We estimate the standard error as a function of the experiment size from the simulation.

sim_results = pd.read_table('/scratch/midway2/aksarkar/singlecell/density-estimation/simulation.txt.gz', index_col=0)
sim_results['latent_mean'] = np.exp(sim_results['log_mu'] - np.log1p(np.exp(sim_results['logodds'])))
sim_results['latent_mean_hat'] = np.exp(sim_results['log_mu_hat'] - np.log1p(np.exp(sim_results['logodds_hat'])))
sim_results['latent_var'] = np.exp(2 * sim_results['log_mu'] + sim_results['log_phi'] - np.log1p(np.exp(sim_results['logodds']))) + np.exp(-np.log1p(np.exp(sim_results['logodds'])) - np.log1p(np.exp(-sim_results['logodds'])) + 2 * sim_results['log_mu'])
sim_results['latent_var_hat'] = np.exp(2 * sim_results['log_mu_hat'] + sim_results['log_phi_hat'] - np.log1p(np.exp(sim_results['logodds_hat']))) + np.exp(-np.log1p(np.exp(sim_results['logodds_hat'])) - np.log1p(np.exp(-sim_results['logodds_hat'])) + 2 * sim_results['log_mu_hat'])
mu_pass = sim_results['log_mu'] > -10
pi_pass = sim_results['logodds'] <= 0

Restrict the analysis to \(\ln\mu > -10, \mathrm{logit}(\pi) < 0\), because this is the part of the parameter space we can reliably estimate in.
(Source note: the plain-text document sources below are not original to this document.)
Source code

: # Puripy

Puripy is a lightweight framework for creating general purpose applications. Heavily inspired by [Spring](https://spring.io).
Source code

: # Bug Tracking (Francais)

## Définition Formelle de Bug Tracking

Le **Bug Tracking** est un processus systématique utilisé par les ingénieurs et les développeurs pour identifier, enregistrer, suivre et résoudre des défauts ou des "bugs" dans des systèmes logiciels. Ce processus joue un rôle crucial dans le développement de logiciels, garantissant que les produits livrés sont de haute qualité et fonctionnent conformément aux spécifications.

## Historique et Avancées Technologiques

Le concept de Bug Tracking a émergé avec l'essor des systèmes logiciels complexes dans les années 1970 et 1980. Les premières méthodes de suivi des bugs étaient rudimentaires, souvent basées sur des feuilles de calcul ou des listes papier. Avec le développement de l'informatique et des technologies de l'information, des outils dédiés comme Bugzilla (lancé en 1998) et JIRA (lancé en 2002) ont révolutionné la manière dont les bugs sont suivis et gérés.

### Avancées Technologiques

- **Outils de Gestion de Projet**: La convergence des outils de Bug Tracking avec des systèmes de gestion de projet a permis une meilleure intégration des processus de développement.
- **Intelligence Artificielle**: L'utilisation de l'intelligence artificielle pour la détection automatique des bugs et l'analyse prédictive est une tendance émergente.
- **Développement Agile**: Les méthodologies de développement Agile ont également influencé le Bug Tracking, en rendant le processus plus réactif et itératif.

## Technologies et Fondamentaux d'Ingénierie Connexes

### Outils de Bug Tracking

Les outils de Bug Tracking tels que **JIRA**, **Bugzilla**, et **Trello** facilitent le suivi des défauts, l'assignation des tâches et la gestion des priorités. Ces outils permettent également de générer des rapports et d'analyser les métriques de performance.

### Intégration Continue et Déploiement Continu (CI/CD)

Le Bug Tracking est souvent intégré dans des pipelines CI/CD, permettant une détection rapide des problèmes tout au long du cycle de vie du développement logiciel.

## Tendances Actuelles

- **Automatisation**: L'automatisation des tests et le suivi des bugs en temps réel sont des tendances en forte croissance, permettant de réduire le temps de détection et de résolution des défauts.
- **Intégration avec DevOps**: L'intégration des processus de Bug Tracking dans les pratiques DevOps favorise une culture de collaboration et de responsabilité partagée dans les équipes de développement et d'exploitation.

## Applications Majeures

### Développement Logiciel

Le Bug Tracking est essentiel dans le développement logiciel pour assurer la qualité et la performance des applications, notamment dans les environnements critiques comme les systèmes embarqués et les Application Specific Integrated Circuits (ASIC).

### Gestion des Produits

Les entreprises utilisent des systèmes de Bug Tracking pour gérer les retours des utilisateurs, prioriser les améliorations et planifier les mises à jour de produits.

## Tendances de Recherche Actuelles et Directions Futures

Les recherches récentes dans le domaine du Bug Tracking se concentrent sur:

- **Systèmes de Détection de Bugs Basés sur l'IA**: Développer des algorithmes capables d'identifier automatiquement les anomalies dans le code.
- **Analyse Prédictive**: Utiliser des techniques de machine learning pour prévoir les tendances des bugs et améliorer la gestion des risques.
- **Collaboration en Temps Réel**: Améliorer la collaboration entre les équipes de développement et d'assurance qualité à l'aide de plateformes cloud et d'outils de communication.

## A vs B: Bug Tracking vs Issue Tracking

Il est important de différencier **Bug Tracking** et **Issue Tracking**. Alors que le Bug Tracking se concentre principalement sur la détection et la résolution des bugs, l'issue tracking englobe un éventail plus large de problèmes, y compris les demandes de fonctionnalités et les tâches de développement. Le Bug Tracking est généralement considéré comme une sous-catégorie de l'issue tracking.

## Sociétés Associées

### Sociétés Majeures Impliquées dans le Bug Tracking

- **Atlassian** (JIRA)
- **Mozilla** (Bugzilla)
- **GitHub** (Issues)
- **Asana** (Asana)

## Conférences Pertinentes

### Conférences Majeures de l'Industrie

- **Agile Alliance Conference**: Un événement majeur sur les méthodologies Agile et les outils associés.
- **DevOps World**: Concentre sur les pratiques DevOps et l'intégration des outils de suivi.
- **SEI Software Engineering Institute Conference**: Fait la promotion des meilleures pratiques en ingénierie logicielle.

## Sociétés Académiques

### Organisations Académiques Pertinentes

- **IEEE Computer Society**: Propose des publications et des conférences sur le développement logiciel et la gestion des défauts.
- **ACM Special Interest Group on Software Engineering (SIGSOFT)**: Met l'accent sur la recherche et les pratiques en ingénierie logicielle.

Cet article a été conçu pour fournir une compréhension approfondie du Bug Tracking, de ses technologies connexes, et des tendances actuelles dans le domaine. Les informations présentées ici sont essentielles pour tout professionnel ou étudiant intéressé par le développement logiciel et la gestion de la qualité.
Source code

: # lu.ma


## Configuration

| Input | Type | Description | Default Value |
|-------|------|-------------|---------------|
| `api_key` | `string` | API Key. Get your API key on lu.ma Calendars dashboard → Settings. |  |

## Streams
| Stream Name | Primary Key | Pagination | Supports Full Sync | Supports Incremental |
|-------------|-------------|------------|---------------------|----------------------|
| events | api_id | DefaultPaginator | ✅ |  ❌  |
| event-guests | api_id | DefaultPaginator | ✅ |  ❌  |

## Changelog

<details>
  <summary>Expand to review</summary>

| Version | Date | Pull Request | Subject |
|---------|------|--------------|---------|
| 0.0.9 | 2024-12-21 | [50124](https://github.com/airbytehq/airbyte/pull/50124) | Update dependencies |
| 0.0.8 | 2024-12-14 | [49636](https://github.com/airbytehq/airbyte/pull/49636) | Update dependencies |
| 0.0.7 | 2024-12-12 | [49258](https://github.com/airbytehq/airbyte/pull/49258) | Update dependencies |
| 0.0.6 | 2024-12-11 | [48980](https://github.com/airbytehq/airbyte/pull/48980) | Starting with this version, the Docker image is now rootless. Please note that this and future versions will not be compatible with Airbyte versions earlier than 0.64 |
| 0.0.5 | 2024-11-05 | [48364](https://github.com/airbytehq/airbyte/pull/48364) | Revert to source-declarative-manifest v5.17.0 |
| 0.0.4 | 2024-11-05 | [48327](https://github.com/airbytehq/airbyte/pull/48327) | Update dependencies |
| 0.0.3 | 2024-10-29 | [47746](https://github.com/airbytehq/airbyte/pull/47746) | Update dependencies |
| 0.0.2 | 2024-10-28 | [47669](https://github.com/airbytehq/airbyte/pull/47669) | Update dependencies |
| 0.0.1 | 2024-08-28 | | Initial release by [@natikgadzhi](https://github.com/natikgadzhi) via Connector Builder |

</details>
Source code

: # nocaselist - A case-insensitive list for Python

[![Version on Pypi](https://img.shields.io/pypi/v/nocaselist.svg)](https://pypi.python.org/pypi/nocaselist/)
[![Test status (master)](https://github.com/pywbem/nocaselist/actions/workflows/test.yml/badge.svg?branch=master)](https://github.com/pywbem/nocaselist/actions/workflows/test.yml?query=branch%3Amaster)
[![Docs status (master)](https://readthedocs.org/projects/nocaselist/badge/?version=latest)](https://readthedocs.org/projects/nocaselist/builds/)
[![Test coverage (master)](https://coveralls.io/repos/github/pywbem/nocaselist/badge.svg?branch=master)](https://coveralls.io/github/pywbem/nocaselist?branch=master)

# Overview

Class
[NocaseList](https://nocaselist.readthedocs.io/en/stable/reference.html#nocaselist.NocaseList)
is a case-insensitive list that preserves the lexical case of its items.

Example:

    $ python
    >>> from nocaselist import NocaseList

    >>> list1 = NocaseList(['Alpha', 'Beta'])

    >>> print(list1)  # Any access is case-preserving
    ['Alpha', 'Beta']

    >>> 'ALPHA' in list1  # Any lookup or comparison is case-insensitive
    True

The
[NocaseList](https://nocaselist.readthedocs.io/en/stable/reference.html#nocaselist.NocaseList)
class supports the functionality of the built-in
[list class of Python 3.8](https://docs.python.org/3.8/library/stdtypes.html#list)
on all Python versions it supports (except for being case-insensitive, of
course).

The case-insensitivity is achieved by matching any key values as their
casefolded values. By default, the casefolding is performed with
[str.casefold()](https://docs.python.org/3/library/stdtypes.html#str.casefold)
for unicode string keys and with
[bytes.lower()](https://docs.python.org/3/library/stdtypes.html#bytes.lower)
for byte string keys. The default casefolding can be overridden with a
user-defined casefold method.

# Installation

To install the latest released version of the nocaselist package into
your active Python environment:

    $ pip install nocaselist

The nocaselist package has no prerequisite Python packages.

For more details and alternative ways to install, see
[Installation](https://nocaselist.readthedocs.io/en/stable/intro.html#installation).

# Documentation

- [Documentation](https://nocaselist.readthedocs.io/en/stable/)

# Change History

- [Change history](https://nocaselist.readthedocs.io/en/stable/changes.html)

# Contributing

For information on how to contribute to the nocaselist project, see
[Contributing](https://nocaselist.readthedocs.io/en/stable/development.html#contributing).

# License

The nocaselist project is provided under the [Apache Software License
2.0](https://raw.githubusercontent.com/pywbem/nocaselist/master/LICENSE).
data = sim_results[np.logical_and(mu_pass, pi_pass)].groupby(['num_samples', 'num_mols', 'latent_mean', 'latent_var'])[['latent_mean_hat', 'latent_var_hat']].agg(np.var).reset_index()

For \(x_1, \ldots, x_n \sim N(\mu, \sigma^2)\), we know:

\[ \bar{x} \sim N(\mu, \sigma^2 / n) \]

So a priori, we might expect the sampling variance of the single cell latent mean to decrease as \(1 / n\).

Similarly, we know:

\[ (n - 1)S^2 / \sigma^2 \sim \chi^2(n - 1) \]

Therefore,

\[ V[S^2] = 2 (n - 1) sigma^4 / (n - 1)^2 \]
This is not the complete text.